`clustord Convergence Tutorial

Introduction

The clustering algorithm in clustord is based on the EM algorithm. This is an iterative algorithm for finding maximum likelihood estimates. It is not possible to predict in advance how many iterations the algorithm will require to converge on a solution for a given dataset and clustering settings. But it will stop running after a specified number of iterations. The user can change this value, but it defaults to a middlingly low number (50) in order to prevent the algorithm from running too long on a typical run.

It is important to always check whether the algorithm has converged at the end of a given run.

How to check convergence

Let’s use a simulated dataset to demonstrate how to check for convergence using the simplest row clustering model.

library(clustord)
set.seed(30)
long.df.sim <- data.frame(Y=factor(sample(1:3,5*30,replace=TRUE)),
                          ROW=factor(rep(1:30,times=5)),COL=rep(1:5,each=30))
fit <- clustord(Y ~ ROWCLUST, model="POM", nclus.row=2, long.df=long.df.sim, 
                nstarts=2, EM.control = list(EMcycles=2))
#> Converting factor ROW to numeric.
#> EM algorithm has not converged.
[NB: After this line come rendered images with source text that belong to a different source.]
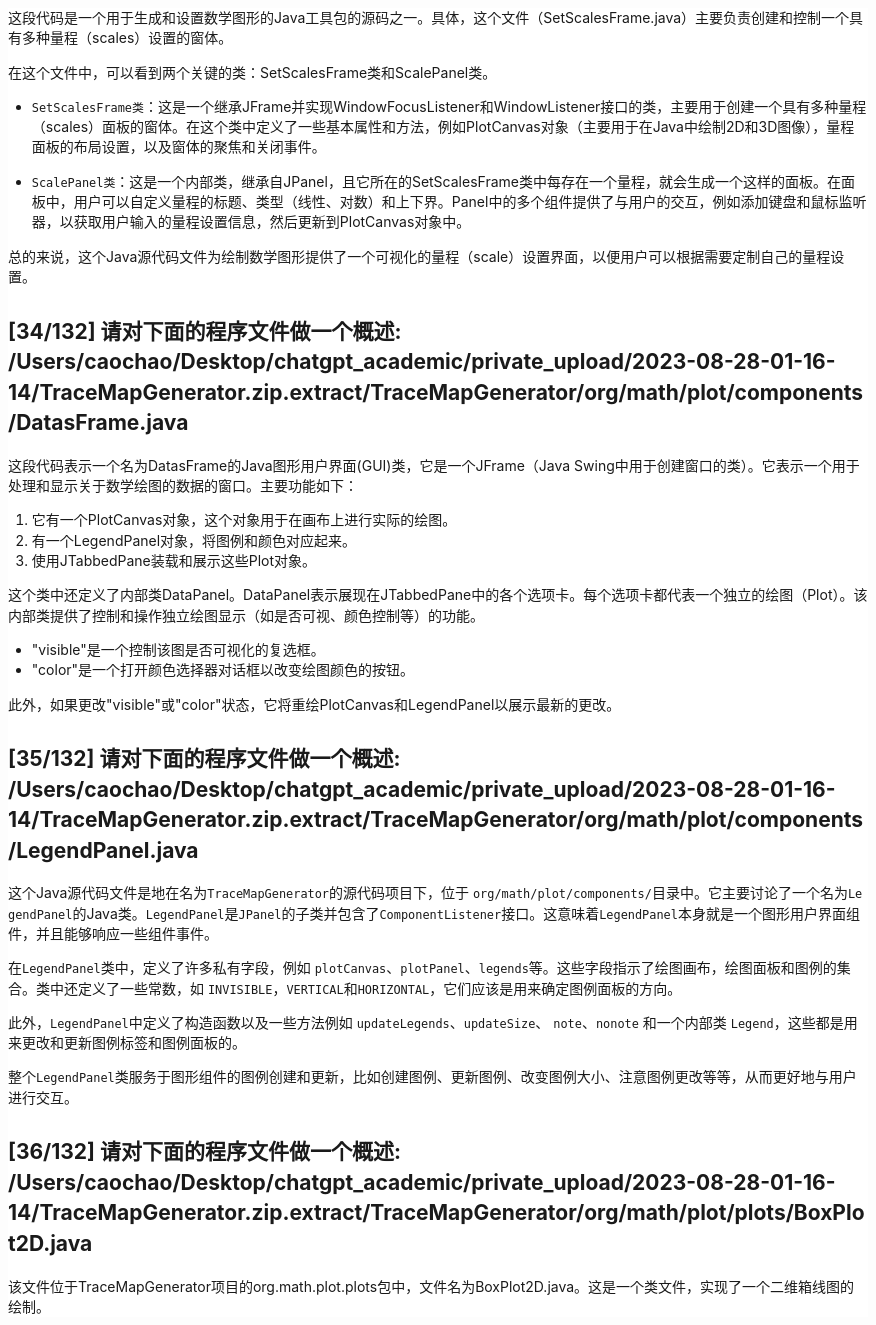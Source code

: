 这段代码是一个用于生成和设置数学图形的Java工具包的源码之一。具体，这个文件（SetScalesFrame.java）主要负责创建和控制一个具有多种量程（scales）设置的窗体。

在这个文件中，可以看到两个关键的类：SetScalesFrame类和ScalePanel类。

- `SetScalesFrame类`：这是一个继承JFrame并实现WindowFocusListener和WindowListener接口的类，主要用于创建一个具有多种量程（scales）面板的窗体。在这个类中定义了一些基本属性和方法，例如PlotCanvas对象（主要用于在Java中绘制2D和3D图像），量程面板的布局设置，以及窗体的聚焦和关闭事件。

- `ScalePanel类`：这是一个内部类，继承自JPanel，且它所在的SetScalesFrame类中每存在一个量程，就会生成一个这样的面板。在面板中，用户可以自定义量程的标题、类型（线性、对数）和上下界。Panel中的多个组件提供了与用户的交互，例如添加键盘和鼠标监听器，以获取用户输入的量程设置信息，然后更新到PlotCanvas对象中。

总的来说，这个Java源代码文件为绘制数学图形提供了一个可视化的量程（scale）设置界面，以便用户可以根据需要定制自己的量程设置。

## [34/132] 请对下面的程序文件做一个概述: /Users/caochao/Desktop/chatgpt_academic/private_upload/2023-08-28-01-16-14/TraceMapGenerator.zip.extract/TraceMapGenerator/org/math/plot/components/DatasFrame.java

这段代码表示一个名为DatasFrame的Java图形用户界面(GUI)类，它是一个JFrame（Java Swing中用于创建窗口的类）。它表示一个用于处理和显示关于数学绘图的数据的窗口。主要功能如下：

1. 它有一个PlotCanvas对象，这个对象用于在画布上进行实际的绘图。
2. 有一个LegendPanel对象，将图例和颜色对应起来。
3. 使用JTabbedPane装载和展示这些Plot对象。

这个类中还定义了内部类DataPanel。DataPanel表示展现在JTabbedPane中的各个选项卡。每个选项卡都代表一个独立的绘图（Plot）。该内部类提供了控制和操作独立绘图显示（如是否可视、颜色控制等）的功能。

- "visible"是一个控制该图是否可视化的复选框。
- "color"是一个打开颜色选择器对话框以改变绘图颜色的按钮。

此外，如果更改"visible"或"color"状态，它将重绘PlotCanvas和LegendPanel以展示最新的更改。

## [35/132] 请对下面的程序文件做一个概述: /Users/caochao/Desktop/chatgpt_academic/private_upload/2023-08-28-01-16-14/TraceMapGenerator.zip.extract/TraceMapGenerator/org/math/plot/components/LegendPanel.java

这个Java源代码文件是地在名为`TraceMapGenerator`的源代码项目下，位于 `org/math/plot/components/`目录中。它主要讨论了一个名为`LegendPanel`的Java类。`LegendPanel`是`JPanel`的子类并包含了`ComponentListener`接口。这意味着`LegendPanel`本身就是一个图形用户界面组件，并且能够响应一些组件事件。

在`LegendPanel`类中，定义了许多私有字段，例如 `plotCanvas`、`plotPanel`、`legends`等。这些字段指示了绘图画布，绘图面板和图例的集合。类中还定义了一些常数，如 `INVISIBLE`，`VERTICAL`和`HORIZONTAL`，它们应该是用来确定图例面板的方向。

此外，`LegendPanel`中定义了构造函数以及一些方法例如 `updateLegends`、`updateSize`、 `note`、`nonote` 和一个内部类 `Legend`，这些都是用来更改和更新图例标签和图例面板的。

整个`LegendPanel`类服务于图形组件的图例创建和更新，比如创建图例、更新图例、改变图例大小、注意图例更改等等，从而更好地与用户进行交互。

## [36/132] 请对下面的程序文件做一个概述: /Users/caochao/Desktop/chatgpt_academic/private_upload/2023-08-28-01-16-14/TraceMapGenerator.zip.extract/TraceMapGenerator/org/math/plot/plots/BoxPlot2D.java

该文件位于TraceMapGenerator项目的org.math.plot.plots包中，文件名为BoxPlot2D.java。这是一个类文件，实现了一个二维箱线图的绘制。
Please try again, or with a different random seed, or with more starting points.

You can check the convergence in three ways.

Display the results object:

fit
#> 
#> Call:
#> clustord(formula = Y ~ ROWCLUST, model = "POM", nclus.row = 2, 
#>     long.df = long.df.sim, EM.control = list(EMcycles = 2), nstarts = 2)
#> 
#> Clustering mode:
#>  row clustering
#> 
#> Converged:
#>  FALSE
#> 
#> Cluster sizes:
#> Row clusters:  30 0

Display the summary of the results:

summary(fit)
#> 
#> Call: clustord(formula = Y ~ ROWCLUST, model = "POM", nclus.row = 2, 
#>     long.df = long.df.sim, EM.control = list(EMcycles = 2), nstarts = 2)
#> 
#> Clustering mode:  row clustering 
#> Model:  POM 
#> 
#> Converged:  FALSE
#> AIC: 337.5446 
#> 
#> BIC: 349.5871 
#> 
#> 
#> Cluster sizes:
#> Row clusters:  30 0 
#> Average probabilities of membership:  0.94 0 
#> 
#> Parameter estimates:
#> $mu
#>    mu_1    mu_2 
#> -0.5103  0.9408 
#> 
#> $rowc
#>  rowc_1  rowc_2 
#>  0.2454 -0.2454

Fetch the convergence check from the results object:

fit$EM.status$converged
#> [1] FALSE

The convergence will be shown as TRUE if the algorithm has converged, and FALSE if it has not. The output during the completion of the algorithm run will also display a message indicating whether or not it has converged.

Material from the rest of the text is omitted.